The Philosopher Behind the Revolution
John Locke and the right to say no
Before Jefferson wrote the Declaration, he’d read English author John Locke. So did Adams. So did Madison. So did almost everyone else.
Locke’s arguments were revolutionary for his time: governments exist to secure natural rights. Not create them or distribute them or redefine them.
Secure them.
And when governments consistently violate those rights? The people retain the authority to alter or abolish them. Jefferson did not invent that principle. He inherited it.
Then translated it into language ordinary people could understand.
So while the Declaration was uniquely American, we must understand that Jefferson and the Committee of Five drew heavily from different sources like Locke. Consider some of the central themes in Locke’s Two Treatises of Government, initially published anonymously in 1689:
All individuals possess inalienable rights to life, liberty, and property.
In a state of nature, those rights are vulnerable, so individuals form a “social contract” to create a government. Thus, in Locke’s thinking, the primary and sole purpose of government is to protect these rights because. . . that’s why governments are formed.
Which leads to this point: when a government fails to protect its citizens’ natural rights and breaks the social contract, citizens then have a right, even a moral obligation, to overthrow that government and establish a new one.

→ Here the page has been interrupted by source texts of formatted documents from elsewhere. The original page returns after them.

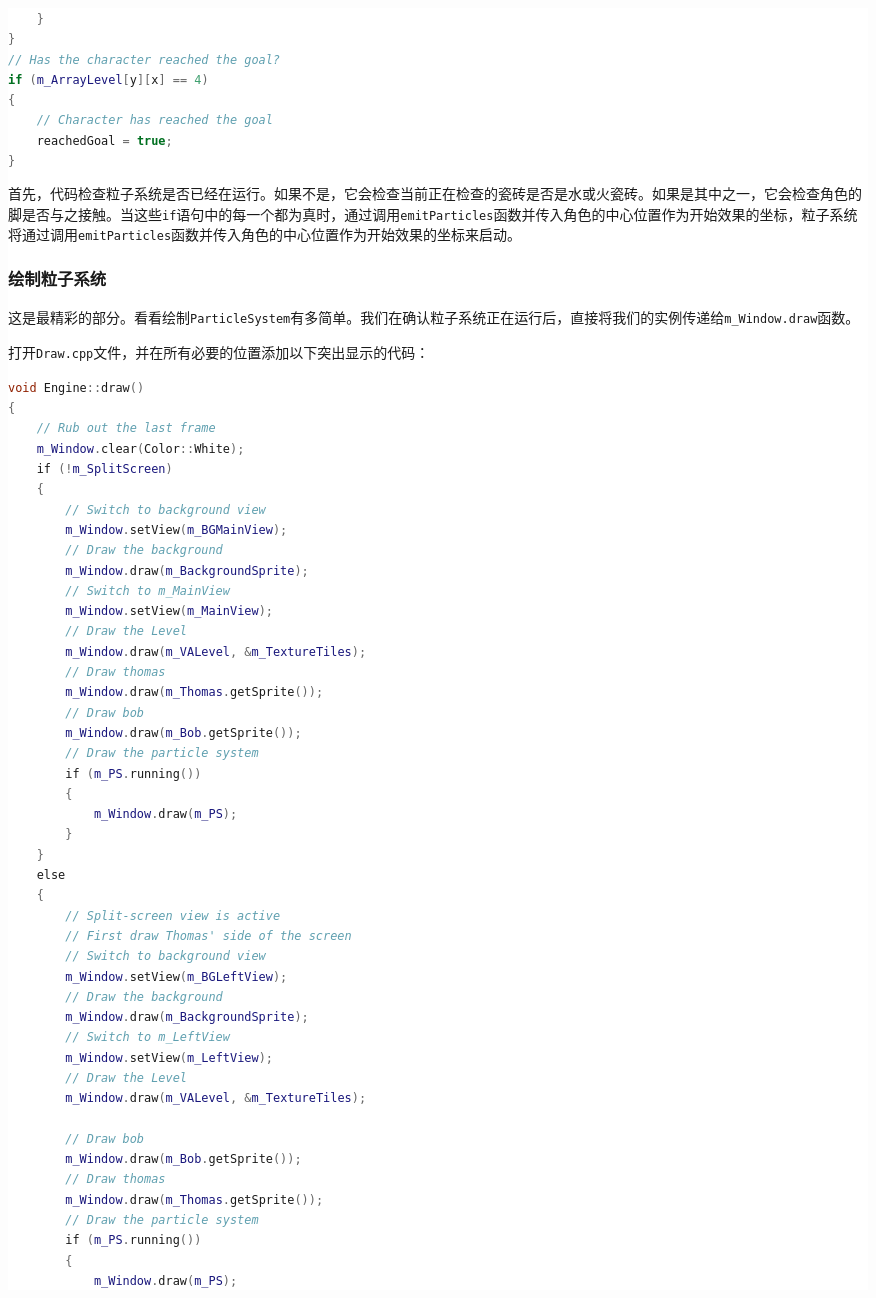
 ```cpp
    }
}
// Has the character reached the goal?
if (m_ArrayLevel[y][x] == 4)
{
    // Character has reached the goal
    reachedGoal = true;
}
```

首先，代码检查粒子系统是否已经在运行。如果不是，它会检查当前正在检查的瓷砖是否是水或火瓷砖。如果是其中之一，它会检查角色的脚是否与之接触。当这些`if`语句中的每一个都为真时，通过调用`emitParticles`函数并传入角色的中心位置作为开始效果的坐标，粒子系统将通过调用`emitParticles`函数并传入角色的中心位置作为开始效果的坐标来启动。

### 绘制粒子系统

这是最精彩的部分。看看绘制`ParticleSystem`有多简单。我们在确认粒子系统正在运行后，直接将我们的实例传递给`m_Window.draw`函数。

打开`Draw.cpp`文件，并在所有必要的位置添加以下突出显示的代码：

```cpp
void Engine::draw()
{
    // Rub out the last frame
    m_Window.clear(Color::White);
    if (!m_SplitScreen)
    {
        // Switch to background view
        m_Window.setView(m_BGMainView);
        // Draw the background
        m_Window.draw(m_BackgroundSprite);
        // Switch to m_MainView
        m_Window.setView(m_MainView);        
        // Draw the Level
        m_Window.draw(m_VALevel, &m_TextureTiles);
        // Draw thomas
        m_Window.draw(m_Thomas.getSprite());
        // Draw bob
        m_Window.draw(m_Bob.getSprite());
        // Draw the particle system
        if (m_PS.running())
        {
            m_Window.draw(m_PS);
        }
    }
    else
    {
        // Split-screen view is active
        // First draw Thomas' side of the screen
        // Switch to background view
        m_Window.setView(m_BGLeftView);
        // Draw the background
        m_Window.draw(m_BackgroundSprite);
        // Switch to m_LeftView
        m_Window.setView(m_LeftView);
        // Draw the Level
        m_Window.draw(m_VALevel, &m_TextureTiles);

        // Draw bob
        m_Window.draw(m_Bob.getSprite());
        // Draw thomas
        m_Window.draw(m_Thomas.getSprite());
        // Draw the particle system
        if (m_PS.running())
        {
            m_Window.draw(m_PS);
```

Now with Locke’s ideas in mind, think about the opening paragraphs of the Declaration of Independence:
We hold these truths to be self-evident, that all men are created equal, that they are endowed by their Creator with certain unalienable Rights, that among these are Life, Liberty and the pursuit of Happiness.–That to secure these rights, Governments are instituted among Men, deriving their just powers from the consent of the governed, –That whenever any Form of Government becomes destructive of these ends, it is the Right of the People to alter or to abolish it, and to institute new Government. . .
Locke wrote “Life, liberty and property.” Jefferson wrote, “Life, liberty and the pursuit of happiness” (there is some evidence that Jefferson didn’t want to include property for fear it might enshrine the idea that there was a right to slaves).
Jefferson is channeling Locke when he writes, “That to secure these rights, governments are instituted among men.” What Locke and later Jefferson were arguing for was a rights-based government: governments existed to secure natural inherent rights; not give them, not take them away–secure them. That was their only legitimate purpose.
And finally, just as Locke had written nearly a century before, Jefferson would write that, if and when, governments do not protect rights, and in fact become destructive to them, the people have a right to alter or abolish those governments.
Jefferson and the other Founders stood in the flow of ideas and philosophies from previous generations. But what made the American Founders unique was that they turned those ideas and philosophies into reality when they established, for the first time in the history of the world, a rights-based government in which the people were sovereign.